- [What needs to be done] Please give the listing underneath again, exactly as shown.

■ ■ ■ ■

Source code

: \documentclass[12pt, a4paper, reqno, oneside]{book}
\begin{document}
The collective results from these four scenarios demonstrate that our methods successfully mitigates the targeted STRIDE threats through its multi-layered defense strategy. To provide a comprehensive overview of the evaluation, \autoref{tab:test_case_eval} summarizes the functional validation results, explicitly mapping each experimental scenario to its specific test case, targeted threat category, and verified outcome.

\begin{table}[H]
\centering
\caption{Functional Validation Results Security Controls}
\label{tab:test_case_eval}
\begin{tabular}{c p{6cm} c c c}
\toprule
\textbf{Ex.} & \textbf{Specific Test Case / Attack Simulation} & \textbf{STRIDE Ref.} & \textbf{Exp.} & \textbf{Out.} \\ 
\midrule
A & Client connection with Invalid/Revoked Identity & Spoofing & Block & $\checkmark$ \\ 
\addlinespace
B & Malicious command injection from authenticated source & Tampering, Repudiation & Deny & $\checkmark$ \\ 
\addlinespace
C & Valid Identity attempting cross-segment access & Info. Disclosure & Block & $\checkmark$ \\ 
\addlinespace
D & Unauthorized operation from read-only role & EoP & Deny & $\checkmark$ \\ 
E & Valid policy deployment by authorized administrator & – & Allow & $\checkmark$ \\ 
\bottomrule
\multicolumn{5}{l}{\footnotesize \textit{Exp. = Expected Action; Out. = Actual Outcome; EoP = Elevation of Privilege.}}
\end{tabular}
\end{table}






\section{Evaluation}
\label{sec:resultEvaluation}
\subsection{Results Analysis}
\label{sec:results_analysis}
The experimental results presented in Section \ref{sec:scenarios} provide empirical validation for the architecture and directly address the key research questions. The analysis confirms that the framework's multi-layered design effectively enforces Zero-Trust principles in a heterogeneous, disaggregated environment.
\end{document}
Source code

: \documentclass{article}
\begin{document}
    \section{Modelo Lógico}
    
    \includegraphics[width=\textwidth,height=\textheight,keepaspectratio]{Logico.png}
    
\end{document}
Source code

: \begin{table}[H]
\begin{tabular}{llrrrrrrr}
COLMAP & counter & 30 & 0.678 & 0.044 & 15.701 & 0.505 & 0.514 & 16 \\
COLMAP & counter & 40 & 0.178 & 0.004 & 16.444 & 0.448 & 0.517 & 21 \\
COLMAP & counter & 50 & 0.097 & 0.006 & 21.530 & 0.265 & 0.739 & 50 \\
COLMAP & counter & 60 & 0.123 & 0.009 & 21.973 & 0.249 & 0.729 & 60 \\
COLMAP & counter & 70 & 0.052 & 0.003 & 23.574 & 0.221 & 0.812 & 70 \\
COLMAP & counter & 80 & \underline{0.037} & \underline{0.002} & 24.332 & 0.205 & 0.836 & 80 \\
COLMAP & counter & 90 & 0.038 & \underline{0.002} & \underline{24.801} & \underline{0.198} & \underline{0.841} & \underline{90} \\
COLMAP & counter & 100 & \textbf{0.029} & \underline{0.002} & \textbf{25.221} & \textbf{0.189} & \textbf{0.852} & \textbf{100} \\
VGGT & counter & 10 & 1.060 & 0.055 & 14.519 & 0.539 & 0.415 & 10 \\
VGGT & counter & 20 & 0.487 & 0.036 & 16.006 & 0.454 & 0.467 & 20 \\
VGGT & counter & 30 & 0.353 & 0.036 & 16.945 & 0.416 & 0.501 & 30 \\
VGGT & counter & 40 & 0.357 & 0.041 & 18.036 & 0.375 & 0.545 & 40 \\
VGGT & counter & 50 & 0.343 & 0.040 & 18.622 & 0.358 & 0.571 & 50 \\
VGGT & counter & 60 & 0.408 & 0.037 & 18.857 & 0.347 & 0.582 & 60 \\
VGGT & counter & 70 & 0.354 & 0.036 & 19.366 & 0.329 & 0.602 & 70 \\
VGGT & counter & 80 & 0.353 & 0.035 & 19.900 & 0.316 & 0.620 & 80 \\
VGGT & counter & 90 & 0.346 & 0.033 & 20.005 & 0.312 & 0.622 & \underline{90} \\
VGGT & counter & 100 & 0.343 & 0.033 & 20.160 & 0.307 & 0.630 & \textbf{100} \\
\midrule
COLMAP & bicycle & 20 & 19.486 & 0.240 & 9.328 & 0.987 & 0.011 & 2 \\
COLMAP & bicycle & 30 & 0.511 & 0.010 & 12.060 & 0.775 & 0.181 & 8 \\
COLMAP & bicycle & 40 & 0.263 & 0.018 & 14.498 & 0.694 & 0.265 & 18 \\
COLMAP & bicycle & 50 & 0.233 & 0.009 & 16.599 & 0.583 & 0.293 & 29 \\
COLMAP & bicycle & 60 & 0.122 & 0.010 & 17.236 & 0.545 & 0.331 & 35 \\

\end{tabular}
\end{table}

■ ■ ■ ■

- [Result of this task]
Source code

: \documentclass[12pt, a4paper, reqno, oneside]{book}
\begin{document}
The collective results from these four scenarios demonstrate that our methods successfully mitigates the targeted STRIDE threats through its multi-layered defense strategy. To provide a comprehensive overview of the evaluation, \autoref{tab:test_case_eval} summarizes the functional validation results, explicitly mapping each experimental scenario to its specific test case, targeted threat category, and verified outcome.

\begin{table}[H]
\centering
\caption{Functional Validation Results Security Controls}
\label{tab:test_case_eval}
\begin{tabular}{c p{6cm} c c c}
\toprule
\textbf{Ex.} & \textbf{Specific Test Case / Attack Simulation} & \textbf{STRIDE Ref.} & \textbf{Exp.} & \textbf{Out.} \\ 
\midrule
A & Client connection with Invalid/Revoked Identity & Spoofing & Block & $\checkmark$ \\ 
\addlinespace
B & Malicious command injection from authenticated source & Tampering, Repudiation & Deny & $\checkmark$ \\ 
\addlinespace
C & Valid Identity attempting cross-segment access & Info. Disclosure & Block & $\checkmark$ \\ 
\addlinespace
D & Unauthorized operation from read-only role & EoP & Deny & $\checkmark$ \\ 
E & Valid policy deployment by authorized administrator & – & Allow & $\checkmark$ \\ 
\bottomrule
\multicolumn{5}{l}{\footnotesize \textit{Exp. = Expected Action; Out. = Actual Outcome; EoP = Elevation of Privilege.}}
\end{tabular}
\end{table}






\section{Evaluation}
\label{sec:resultEvaluation}
\subsection{Results Analysis}
\label{sec:results_analysis}
The experimental results presented in Section \ref{sec:scenarios} provide empirical validation for the architecture and directly address the key research questions. The analysis confirms that the framework's multi-layered design effectively enforces Zero-Trust principles in a heterogeneous, disaggregated environment.
\end{document}
Source code

: \documentclass{article}
\begin{document}
    \section{Modelo Lógico}
    
    \includegraphics[width=\textwidth,height=\textheight,keepaspectratio]{Logico.png}
    
\end{document}
Source code

: \begin{table}[H]
\begin{tabular}{llrrrrrrr}
COLMAP & counter & 30 & 0.678 & 0.044 & 15.701 & 0.505 & 0.514 & 16 \\
COLMAP & counter & 40 & 0.178 & 0.004 & 16.444 & 0.448 & 0.517 & 21 \\
COLMAP & counter & 50 & 0.097 & 0.006 & 21.530 & 0.265 & 0.739 & 50 \\
COLMAP & counter & 60 & 0.123 & 0.009 & 21.973 & 0.249 & 0.729 & 60 \\
COLMAP & counter & 70 & 0.052 & 0.003 & 23.574 & 0.221 & 0.812 & 70 \\
COLMAP & counter & 80 & \underline{0.037} & \underline{0.002} & 24.332 & 0.205 & 0.836 & 80 \\
COLMAP & counter & 90 & 0.038 & \underline{0.002} & \underline{24.801} & \underline{0.198} & \underline{0.841} & \underline{90} \\
COLMAP & counter & 100 & \textbf{0.029} & \underline{0.002} & \textbf{25.221} & \textbf{0.189} & \textbf{0.852} & \textbf{100} \\
VGGT & counter & 10 & 1.060 & 0.055 & 14.519 & 0.539 & 0.415 & 10 \\
VGGT & counter & 20 & 0.487 & 0.036 & 16.006 & 0.454 & 0.467 & 20 \\
VGGT & counter & 30 & 0.353 & 0.036 & 16.945 & 0.416 & 0.501 & 30 \\
VGGT & counter & 40 & 0.357 & 0.041 & 18.036 & 0.375 & 0.545 & 40 \\
VGGT & counter & 50 & 0.343 & 0.040 & 18.622 & 0.358 & 0.571 & 50 \\
VGGT & counter & 60 & 0.408 & 0.037 & 18.857 & 0.347 & 0.582 & 60 \\
VGGT & counter & 70 & 0.354 & 0.036 & 19.366 & 0.329 & 0.602 & 70 \\
VGGT & counter & 80 & 0.353 & 0.035 & 19.900 & 0.316 & 0.620 & 80 \\
VGGT & counter & 90 & 0.346 & 0.033 & 20.005 & 0.312 & 0.622 & \underline{90} \\
VGGT & counter & 100 & 0.343 & 0.033 & 20.160 & 0.307 & 0.630 & \textbf{100} \\
\midrule
COLMAP & bicycle & 20 & 19.486 & 0.240 & 9.328 & 0.987 & 0.011 & 2 \\
COLMAP & bicycle & 30 & 0.511 & 0.010 & 12.060 & 0.775 & 0.181 & 8 \\
COLMAP & bicycle & 40 & 0.263 & 0.018 & 14.498 & 0.694 & 0.265 & 18 \\
COLMAP & bicycle & 50 & 0.233 & 0.009 & 16.599 & 0.583 & 0.293 & 29 \\
COLMAP & bicycle & 60 & 0.122 & 0.010 & 17.236 & 0.545 & 0.331 & 35 \\

\end{tabular}
\end{table}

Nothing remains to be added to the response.